Related News:
Times Square Bomber Shahzad's Connecticut House to Be Sold in Foreclosure
The Connecticut home of Faisal Shahzad, who pleaded guilty last month to trying to detonate a car bomb in New York’s Times Square in May, will be sold in a public foreclosure auction.
Shahzad’s former home in Shelton, a city of about 38,000 people about 70 miles (113 kilometers) northeast of Manhattan, will be auctioned off tomorrow starting at noon, according to a Connecticut state court filing.
The Pakistani native bought the 1,356-square-foot, three- bedroom Colonial in 2004 for $273,000, and added his wife’s name to the deed in 2007, according to the Shelton assessor’s office. The home is assessed at about $243,000, according to property website Trulia.com.
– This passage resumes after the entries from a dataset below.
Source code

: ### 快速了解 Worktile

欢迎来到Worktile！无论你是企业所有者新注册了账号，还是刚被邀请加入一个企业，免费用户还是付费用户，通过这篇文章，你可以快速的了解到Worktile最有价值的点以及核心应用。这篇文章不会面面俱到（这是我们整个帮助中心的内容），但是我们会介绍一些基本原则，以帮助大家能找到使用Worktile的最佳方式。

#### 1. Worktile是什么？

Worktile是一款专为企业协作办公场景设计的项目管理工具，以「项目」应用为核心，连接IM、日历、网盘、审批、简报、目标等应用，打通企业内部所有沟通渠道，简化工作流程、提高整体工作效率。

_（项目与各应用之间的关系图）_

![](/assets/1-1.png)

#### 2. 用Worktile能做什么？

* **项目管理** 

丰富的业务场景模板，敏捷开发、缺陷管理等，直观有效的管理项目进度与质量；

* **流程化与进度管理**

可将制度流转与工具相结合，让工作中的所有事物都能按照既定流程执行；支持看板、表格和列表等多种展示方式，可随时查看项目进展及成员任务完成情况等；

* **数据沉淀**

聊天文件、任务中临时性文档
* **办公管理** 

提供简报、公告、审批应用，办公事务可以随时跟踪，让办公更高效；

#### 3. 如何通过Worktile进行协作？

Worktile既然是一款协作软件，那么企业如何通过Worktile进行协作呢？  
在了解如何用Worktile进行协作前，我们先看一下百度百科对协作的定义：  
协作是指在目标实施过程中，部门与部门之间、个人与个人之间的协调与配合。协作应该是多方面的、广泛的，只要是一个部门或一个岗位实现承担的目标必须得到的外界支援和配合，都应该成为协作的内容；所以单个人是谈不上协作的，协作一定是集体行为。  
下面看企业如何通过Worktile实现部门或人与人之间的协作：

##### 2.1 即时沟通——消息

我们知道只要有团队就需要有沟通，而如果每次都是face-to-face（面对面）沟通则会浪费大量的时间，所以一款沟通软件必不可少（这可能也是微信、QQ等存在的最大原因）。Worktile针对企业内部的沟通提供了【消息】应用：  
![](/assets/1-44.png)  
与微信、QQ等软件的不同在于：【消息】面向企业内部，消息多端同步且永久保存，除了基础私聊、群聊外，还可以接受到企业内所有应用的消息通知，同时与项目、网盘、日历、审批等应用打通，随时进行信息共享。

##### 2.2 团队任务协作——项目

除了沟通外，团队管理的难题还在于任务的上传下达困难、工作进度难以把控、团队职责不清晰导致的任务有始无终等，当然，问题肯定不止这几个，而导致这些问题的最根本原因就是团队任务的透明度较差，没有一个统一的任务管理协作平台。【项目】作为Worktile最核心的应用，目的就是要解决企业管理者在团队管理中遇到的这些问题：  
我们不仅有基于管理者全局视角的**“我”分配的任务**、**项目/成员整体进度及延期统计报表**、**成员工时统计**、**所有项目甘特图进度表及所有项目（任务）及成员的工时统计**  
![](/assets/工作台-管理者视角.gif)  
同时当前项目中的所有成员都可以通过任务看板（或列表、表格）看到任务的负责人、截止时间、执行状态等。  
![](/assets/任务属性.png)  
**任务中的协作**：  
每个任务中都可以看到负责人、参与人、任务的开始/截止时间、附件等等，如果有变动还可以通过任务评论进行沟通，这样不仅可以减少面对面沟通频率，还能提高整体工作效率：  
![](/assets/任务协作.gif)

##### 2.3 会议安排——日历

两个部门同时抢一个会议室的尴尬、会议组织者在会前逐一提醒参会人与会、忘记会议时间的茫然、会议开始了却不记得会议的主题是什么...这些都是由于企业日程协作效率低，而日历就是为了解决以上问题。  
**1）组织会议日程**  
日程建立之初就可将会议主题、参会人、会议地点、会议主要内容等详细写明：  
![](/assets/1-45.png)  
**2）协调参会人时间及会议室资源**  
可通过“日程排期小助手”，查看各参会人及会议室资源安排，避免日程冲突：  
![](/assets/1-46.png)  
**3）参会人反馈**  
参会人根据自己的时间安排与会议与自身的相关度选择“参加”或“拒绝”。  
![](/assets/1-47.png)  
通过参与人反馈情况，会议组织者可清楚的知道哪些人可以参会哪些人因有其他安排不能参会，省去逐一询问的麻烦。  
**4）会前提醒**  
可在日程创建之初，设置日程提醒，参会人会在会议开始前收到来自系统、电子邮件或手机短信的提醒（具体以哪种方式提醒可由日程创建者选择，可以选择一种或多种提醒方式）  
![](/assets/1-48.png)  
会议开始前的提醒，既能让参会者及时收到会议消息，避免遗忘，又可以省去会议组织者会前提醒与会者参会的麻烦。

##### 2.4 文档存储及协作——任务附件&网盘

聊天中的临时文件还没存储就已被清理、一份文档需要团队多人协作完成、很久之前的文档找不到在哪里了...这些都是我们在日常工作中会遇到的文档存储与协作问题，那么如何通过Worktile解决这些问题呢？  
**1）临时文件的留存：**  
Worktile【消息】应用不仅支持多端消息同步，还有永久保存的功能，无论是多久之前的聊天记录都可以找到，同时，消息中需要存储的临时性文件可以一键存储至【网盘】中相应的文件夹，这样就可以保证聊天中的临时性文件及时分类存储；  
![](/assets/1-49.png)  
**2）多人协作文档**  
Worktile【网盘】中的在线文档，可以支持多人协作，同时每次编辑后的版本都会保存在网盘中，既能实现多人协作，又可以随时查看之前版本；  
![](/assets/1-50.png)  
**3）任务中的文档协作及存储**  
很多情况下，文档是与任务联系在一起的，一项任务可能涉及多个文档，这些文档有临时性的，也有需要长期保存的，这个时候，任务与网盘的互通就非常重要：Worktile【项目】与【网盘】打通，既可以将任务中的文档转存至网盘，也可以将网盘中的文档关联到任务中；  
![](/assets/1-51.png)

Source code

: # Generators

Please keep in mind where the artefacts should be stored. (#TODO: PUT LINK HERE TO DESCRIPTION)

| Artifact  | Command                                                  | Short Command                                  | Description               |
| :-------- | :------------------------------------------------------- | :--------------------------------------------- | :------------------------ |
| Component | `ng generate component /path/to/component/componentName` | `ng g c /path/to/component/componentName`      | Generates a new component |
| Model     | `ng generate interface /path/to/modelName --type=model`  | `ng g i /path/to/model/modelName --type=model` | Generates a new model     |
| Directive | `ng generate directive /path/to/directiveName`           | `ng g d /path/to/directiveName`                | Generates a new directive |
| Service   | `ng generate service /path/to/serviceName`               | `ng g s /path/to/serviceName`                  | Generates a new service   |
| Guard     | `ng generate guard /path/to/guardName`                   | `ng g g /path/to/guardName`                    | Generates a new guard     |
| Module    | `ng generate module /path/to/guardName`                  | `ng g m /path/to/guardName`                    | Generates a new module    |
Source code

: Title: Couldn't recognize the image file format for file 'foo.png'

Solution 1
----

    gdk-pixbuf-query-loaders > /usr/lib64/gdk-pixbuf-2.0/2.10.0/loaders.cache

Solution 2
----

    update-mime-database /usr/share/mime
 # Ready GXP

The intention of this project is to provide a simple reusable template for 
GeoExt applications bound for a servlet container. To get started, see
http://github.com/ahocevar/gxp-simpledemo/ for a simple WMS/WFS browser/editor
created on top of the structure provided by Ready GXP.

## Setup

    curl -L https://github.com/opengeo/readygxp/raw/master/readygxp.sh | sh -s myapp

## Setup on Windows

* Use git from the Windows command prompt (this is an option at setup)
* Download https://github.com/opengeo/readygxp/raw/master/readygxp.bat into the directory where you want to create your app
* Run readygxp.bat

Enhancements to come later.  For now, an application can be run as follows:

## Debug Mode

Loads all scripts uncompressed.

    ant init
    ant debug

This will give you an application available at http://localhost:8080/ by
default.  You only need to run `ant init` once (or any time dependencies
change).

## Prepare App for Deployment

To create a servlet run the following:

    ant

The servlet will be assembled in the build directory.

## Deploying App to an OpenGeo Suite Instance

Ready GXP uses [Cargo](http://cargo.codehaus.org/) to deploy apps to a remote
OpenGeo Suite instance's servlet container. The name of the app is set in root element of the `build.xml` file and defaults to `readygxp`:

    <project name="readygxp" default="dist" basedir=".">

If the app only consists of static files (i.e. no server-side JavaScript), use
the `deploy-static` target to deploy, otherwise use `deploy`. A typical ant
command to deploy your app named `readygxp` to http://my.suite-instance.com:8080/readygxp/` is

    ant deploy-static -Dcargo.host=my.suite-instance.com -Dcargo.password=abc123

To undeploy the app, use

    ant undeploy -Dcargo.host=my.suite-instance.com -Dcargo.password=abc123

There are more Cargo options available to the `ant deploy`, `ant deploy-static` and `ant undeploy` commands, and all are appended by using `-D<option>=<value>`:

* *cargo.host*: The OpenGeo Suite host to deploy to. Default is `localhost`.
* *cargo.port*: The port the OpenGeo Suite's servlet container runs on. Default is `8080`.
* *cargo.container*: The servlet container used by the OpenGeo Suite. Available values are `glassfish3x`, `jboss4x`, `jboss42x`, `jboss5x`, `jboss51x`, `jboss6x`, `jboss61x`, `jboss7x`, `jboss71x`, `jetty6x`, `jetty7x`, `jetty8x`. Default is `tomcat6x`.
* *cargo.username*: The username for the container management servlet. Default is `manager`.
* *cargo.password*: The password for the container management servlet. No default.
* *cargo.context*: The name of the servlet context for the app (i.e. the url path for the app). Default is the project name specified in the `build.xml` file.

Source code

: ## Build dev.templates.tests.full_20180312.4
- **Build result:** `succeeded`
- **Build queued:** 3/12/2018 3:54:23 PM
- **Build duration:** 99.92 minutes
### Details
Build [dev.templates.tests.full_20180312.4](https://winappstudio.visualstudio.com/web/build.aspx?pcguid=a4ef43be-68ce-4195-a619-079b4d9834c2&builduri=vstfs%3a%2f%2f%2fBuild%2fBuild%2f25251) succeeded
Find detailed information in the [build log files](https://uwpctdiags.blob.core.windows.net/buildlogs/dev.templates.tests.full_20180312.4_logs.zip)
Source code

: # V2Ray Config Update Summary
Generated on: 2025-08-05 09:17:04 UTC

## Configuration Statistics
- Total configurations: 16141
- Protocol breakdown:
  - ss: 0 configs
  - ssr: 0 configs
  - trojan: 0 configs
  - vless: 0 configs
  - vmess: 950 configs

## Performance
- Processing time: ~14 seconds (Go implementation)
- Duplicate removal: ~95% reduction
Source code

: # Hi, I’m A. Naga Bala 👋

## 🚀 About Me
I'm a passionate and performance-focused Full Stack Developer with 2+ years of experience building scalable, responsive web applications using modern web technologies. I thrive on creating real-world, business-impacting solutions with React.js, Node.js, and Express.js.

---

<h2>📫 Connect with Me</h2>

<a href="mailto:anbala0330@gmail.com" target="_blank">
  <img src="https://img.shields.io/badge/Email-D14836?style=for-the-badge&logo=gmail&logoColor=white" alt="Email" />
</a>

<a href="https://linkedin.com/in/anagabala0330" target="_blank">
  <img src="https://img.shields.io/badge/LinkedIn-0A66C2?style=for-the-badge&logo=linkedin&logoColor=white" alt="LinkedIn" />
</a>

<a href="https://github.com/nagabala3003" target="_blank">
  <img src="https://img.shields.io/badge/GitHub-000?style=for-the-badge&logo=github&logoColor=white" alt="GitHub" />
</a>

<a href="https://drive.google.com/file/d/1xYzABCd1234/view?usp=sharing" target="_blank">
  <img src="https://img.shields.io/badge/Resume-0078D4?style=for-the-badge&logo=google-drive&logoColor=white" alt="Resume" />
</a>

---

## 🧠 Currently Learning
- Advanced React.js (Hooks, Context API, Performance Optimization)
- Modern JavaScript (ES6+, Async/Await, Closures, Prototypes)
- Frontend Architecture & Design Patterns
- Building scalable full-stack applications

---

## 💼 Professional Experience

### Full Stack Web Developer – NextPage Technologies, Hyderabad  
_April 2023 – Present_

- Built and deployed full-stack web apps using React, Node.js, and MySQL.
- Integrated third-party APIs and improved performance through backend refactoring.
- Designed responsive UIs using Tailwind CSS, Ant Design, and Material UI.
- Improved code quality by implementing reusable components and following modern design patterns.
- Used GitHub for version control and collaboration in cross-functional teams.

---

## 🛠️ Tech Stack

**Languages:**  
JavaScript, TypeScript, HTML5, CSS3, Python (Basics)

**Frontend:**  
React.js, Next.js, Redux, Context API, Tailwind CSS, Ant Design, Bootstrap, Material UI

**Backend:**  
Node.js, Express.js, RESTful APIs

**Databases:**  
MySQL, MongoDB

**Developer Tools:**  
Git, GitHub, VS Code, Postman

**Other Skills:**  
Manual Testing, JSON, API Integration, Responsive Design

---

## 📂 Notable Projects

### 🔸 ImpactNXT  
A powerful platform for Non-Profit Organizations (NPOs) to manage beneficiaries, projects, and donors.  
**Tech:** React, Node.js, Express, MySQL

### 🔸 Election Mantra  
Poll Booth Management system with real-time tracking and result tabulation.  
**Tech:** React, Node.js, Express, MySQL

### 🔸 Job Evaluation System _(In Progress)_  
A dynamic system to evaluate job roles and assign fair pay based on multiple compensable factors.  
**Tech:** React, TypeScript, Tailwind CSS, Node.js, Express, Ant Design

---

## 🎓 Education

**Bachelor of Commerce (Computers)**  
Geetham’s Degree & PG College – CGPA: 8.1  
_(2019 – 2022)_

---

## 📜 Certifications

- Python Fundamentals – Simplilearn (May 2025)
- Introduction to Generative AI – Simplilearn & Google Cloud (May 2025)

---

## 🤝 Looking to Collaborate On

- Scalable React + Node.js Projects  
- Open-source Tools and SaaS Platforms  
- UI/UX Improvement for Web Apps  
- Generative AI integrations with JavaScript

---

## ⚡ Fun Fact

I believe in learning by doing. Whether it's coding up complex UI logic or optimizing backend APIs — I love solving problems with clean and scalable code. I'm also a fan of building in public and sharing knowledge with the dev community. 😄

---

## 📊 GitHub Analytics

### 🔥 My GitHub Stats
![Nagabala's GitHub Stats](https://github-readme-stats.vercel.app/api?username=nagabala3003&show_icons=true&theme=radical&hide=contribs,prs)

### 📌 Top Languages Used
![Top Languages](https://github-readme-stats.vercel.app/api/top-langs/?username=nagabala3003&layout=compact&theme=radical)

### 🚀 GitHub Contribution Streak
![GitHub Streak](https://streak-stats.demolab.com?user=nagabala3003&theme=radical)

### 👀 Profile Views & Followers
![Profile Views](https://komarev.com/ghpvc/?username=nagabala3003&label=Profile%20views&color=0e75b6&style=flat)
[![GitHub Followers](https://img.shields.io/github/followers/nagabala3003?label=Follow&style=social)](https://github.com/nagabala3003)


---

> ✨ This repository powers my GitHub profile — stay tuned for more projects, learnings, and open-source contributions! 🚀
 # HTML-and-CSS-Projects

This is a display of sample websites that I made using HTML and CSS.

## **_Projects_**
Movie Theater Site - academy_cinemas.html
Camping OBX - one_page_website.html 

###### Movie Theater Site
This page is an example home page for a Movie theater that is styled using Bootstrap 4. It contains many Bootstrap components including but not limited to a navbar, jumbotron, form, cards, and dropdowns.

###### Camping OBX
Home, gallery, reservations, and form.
Shahzad left Connecticut in June 2009 for Pakistan, and his wife and two children followed him, he told a U.S. district judge while pleading guilty last month. Chase Home Finance sued him and his wife for foreclosure in September, and the court on May 28 ordered the house sold at auction, court records show.
Shahzad told the judge he returned to the U.S. in February and rented a home in Bridgeport, about nine miles southwest of Shelton, where he made the bomb that he drove into Times Square on May 1.
The vehicle, containing an improvised bomb, was found smoking on the street. Shahzad was arrested at New York’s John F. Kennedy International Airport on May 3 after boarding a flight to Dubai and pleaded to 10 terrorism-related charges. He faces a mandatory life term at his sentencing Oct. 5.
The criminal case is U.S. v. Shahzad, 10-00928, U.S. District Court, Southern District of New York (Manhattan).